Let it rest for at least eight minutes before you cut into it. I know. I know. But if you cut it too soon the whole thing collapses and you end up with a pile of beef and cheese and dough that tastes the same but looks like you gave up. The rest time matters. Get the plates out while you wait.
Cut it into squares — I do twelve, which gives everyone a reasonable portion and leaves a few for whoever wants seconds.
If You Want to Change Things
You can absolutely switch to Colby Jack if cheddar isn’t your thing. Sharp white cheddar is also lovely — a little more grown-up, somehow. A mix of cheddar and pepper jack adds a nice kick if your family likes heat.
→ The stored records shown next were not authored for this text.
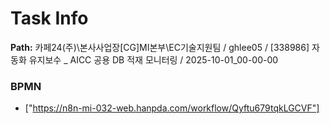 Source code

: # Task Info

**Path:** 카페24(주)\본사사업장\[CG]MI본부\EC기술지원팀 / ghlee05 / [338986] 자동화 유지보수 _ AICC 공용 DB 적재 모니터링 / 2025-10-01_00-00-00

### BPMN
- ["https://n8n-mi-032-web.hanpda.com/workflow/Qyftu679tqkLGCVF"]

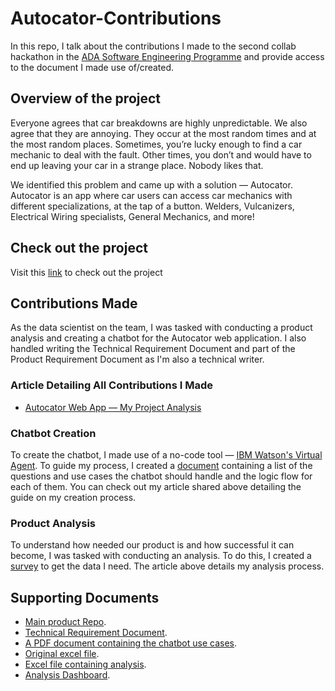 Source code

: # Autocator-Contributions

In this repo, I talk about the contributions I made to the second collab hackathon in the [ADA Software Engineering Programme](https://theadaproject.com.ng/) and provide access to the document I made use of/created.

## Overview of the project
Everyone agrees that car breakdowns are highly unpredictable. We also agree that they are annoying. They occur at the most random times and at the most random places. Sometimes, you’re lucky enough to find a car mechanic to deal with the fault. Other times, you don’t and would have to end up leaving your car in a strange place. Nobody likes that.

We identified this problem and came up with a solution — Autocator. Autocator is an app where car users can access car mechanics with different specializations, at the tap of a button. Welders, Vulcanizers, Electrical Wiring specialists, General Mechanics, and more!

## Check out the project
Visit this [link](https://autocator.vercel.app/) to check out the project

## Contributions Made
As the data scientist on the team, I was tasked with conducting a product analysis and creating a chatbot for the Autocator web application. I also handled writing the Technical Requirement Document and part of the Product Requirement Document as I'm also a technical writer.

### Article Detailing All Contributions I Made
- [Autocator Web App — My Project Analysis](https://toyibatadele.hashnode.dev/autocator-web-app-my-project-analysis)

### Chatbot Creation
To create the chatbot, I made use of a no-code tool — [IBM Watson's Virtual Agent](https://www.ibm.com/in-en/products/watson-assistant#:~:text=IBM%20Watson%20Assistant%20uses%20artificial,the%20leader%20in%20trustworthy%20AI.). To guide my process, I created a [document](https://docs.google.com/document/d/1dBiOTwfhhhh3g-mVMnrzIxVrdXvmYB3o3Od4lxb_Rj0/edit?usp=sharing) containing a list of the questions and use cases the chatbot should handle and the logic flow for each of them. You can check out my article shared above detailing the guide on my creation process.

### Product Analysis
To understand how needed our product is and how successful it can become, I was tasked with conducting an analysis. To do this, I created a [survey](https://docs.google.com/forms/d/e/1FAIpQLSfyKMZ0UFVRurKTsv4l2g0A3crfqriFAimRqftFzJn3xMpmwg/viewform?usp=sf_link) to get the data I need. The article above details my analysis process.

## Supporting Documents
- [Main product Repo](https://github.com/ADA-Software-Engineering-Program/autocator).
- [Technical Requirement Document](https://toyibat.gitbook.io/autocator-trd-team-amadioha/).
- [A PDF document containing the chatbot use cases](https://github.com/Teebarh/Autocator-Contributions/blob/main/Chatbot%20Use%20Cases.pdf).
- [Original excel file](https://github.com/Teebarh/Autocator-Contributions/blob/main/Autocator%20Survey%20(Responses).xlsx).
- [Excel file containing analysis](https://github.com/Teebarh/Autocator-Contributions/blob/main/Autocator%20Survey%20-%20Post%20Analysis.xlsx).
- [Analysis Dashboard](https://github.com/Teebarh/Autocator-Contributions/blob/main/Autocator%20Dashboard.png).

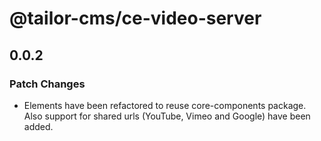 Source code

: # @tailor-cms/ce-video-server

## 0.0.2

### Patch Changes

- Elements have been refactored to reuse core-components package. Also support for shared urls (YouTube, Vimeo and Google) have been added.
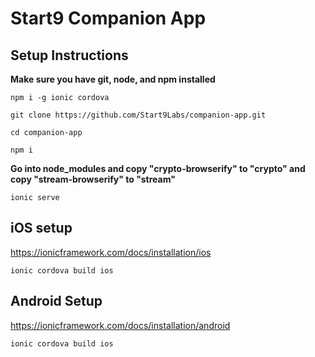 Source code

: # Start9 Companion App

## Setup Instructions

**Make sure you have git, node, and npm installed**

`npm i -g ionic cordova`

`git clone https://github.com/Start9Labs/companion-app.git`

`cd companion-app`

`npm i`


**Go into node_modules and copy "crypto-browserify" to "crypto" and copy "stream-browserify" to "stream"**


`ionic serve`

## iOS setup
https://ionicframework.com/docs/installation/ios

`ionic cordova build ios`

## Android Setup
https://ionicframework.com/docs/installation/android

`ionic cordova build ios`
I’ve thought about adding onion to the beef. I’ve never actually done it because by the time I’m making these I want simple, and onion means another thing to chop. But if you’re a person who actually has time to do that, it would probably be good.
Storage
These keep in the fridge for three days, maybe four if your refrigerator runs cold. I once forgot them on the counter overnight — it was one of those evenings where everything ran late and then I just… went to bed — and I had to throw them out and I was genuinely irritated about it for a day or two. Learn from me.
Reheat in a 350°F oven for about ten minutes. The air fryer works really well too if you want the top crispy again. I don’t recommend the microwave because the crust goes soft, and the crust is half the point.